Ein Album mit Erstdrucken des Sonderpostwertzeichens und die Gedenkmünze überreicht der Parlamentarische Staatssekretär u.a. an Bischof Dr. Christoph Kähler , Stellv. Vorsitzender des Rates der Evangelischen Kirche in Deutschland, an Bischof Heinz-Josef Algermissen aus Fulda, an den Oberbürgermeister von Marburg, Egon Vaupel , an Vizepräsident Dr. Volker Knöppel , Evangelisches Landeskirchenamt, Kassel, an Dr. Richard Laufner , Leiter des Kulturamtes Marburg, sowie an Dr. Jürgen Römer aus Kassel, Geschäftsführer für das Elisabethjahr.

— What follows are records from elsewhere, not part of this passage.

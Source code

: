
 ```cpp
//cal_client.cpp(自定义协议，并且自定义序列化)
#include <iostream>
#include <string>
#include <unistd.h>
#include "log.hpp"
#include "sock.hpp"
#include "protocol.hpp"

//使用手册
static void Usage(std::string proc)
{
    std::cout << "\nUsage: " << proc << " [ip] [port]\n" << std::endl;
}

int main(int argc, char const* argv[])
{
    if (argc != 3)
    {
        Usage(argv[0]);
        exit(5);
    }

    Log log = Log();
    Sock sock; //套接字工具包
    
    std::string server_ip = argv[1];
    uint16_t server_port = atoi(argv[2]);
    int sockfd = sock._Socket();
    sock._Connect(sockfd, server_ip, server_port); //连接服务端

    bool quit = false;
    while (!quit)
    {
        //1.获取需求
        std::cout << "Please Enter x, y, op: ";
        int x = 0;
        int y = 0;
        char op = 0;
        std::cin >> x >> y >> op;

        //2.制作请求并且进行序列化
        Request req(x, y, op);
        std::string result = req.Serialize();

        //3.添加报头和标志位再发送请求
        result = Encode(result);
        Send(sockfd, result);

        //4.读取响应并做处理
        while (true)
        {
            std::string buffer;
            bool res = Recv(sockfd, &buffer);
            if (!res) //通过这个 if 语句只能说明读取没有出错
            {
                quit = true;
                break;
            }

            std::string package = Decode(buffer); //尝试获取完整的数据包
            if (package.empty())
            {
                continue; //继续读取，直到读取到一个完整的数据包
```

Elisabeth von Thüringen gilt heute sowohl der römisch-katholischen Konfession als auch der evangelischen Kirche als eine herausragende Gestalt der Kirchengeschichte. Die im Jahr 1207 geborene ungarische Königstochter Elisabeth von Thüringen kam als Vierjährige an den thüringischen Landgrafenhof, um den künftigen Fürsten Ludwig IV. zu heiraten. Schon früh engagierte sie sich unter franziskanischem Einfluss für Arme, Kranke und sozial Benachteiligte. Ihre radikale Hinwendung zum Nächsten unter Aufgabe ihres ursprünglichen Standes kann als beispielhaft gelten. Nach dem frühen Tod ihres Mannes gründete Elisabeth in Marburg a.d. Lahn ein Hospital. Nach dreieinhalbjähriger aufopferungsvoller Arbeit starb sie völlig entkräftet am 17. November 1231 mit 24 Jahren; schon 1235 erfolgte Ihre Heiligsprechung. Elisabeth wurde als Inbegriff der Barmherzigkeit über die Jahrhunderte hinweg als Heilige verehrt.

Das Motiv der Briefmarke, die einen Wert von 55 Cent hat, entwarf der Grafiker Prof. Dieter Ziegenfeuter aus Dortmund.

Der Entwurf für die 10-Euro-Gedenkmünze stammt von Barbara G. Ruppel aus Krailling. Auf der Bildseite wird das Wirken der Heiligen Elisabeth von Thüringen durch vier Motive dargestellt. Die an eine gotische Skulptur erinnernde Darstellung der Heiligen Elisabeth und ihre Plastizität unterstreichen die inhaltliche Aussage der Aufopferung für die Bedürftigen und Kranken. Die Wertseite zeigt einen betont detailliert ausgearbeiteten, ebenfalls gotisch anmutenden Adler. Der glatte Münzrand enthält in vertiefter Prägung die Inschrift

"WIR SOLLEN DIE MENSCHEN FROH MACHEN"

Die Gedenkmünze besteht - wie die bisherigen deutschen 10-Euro-Gedenkmünzen - aus 18 Gramm "Sterlingsilber" (925er Silber).

Vom 8. November 2007 an kann die 10-Euro-Gedenkmünze bei den Banken und Sparkassen sowie den Filialen der Deutschen Bundesbank erworben werden. Vom gleichen Tag an ist auch die Briefmarke in allen Verkaufsstellen der Post verfügbar.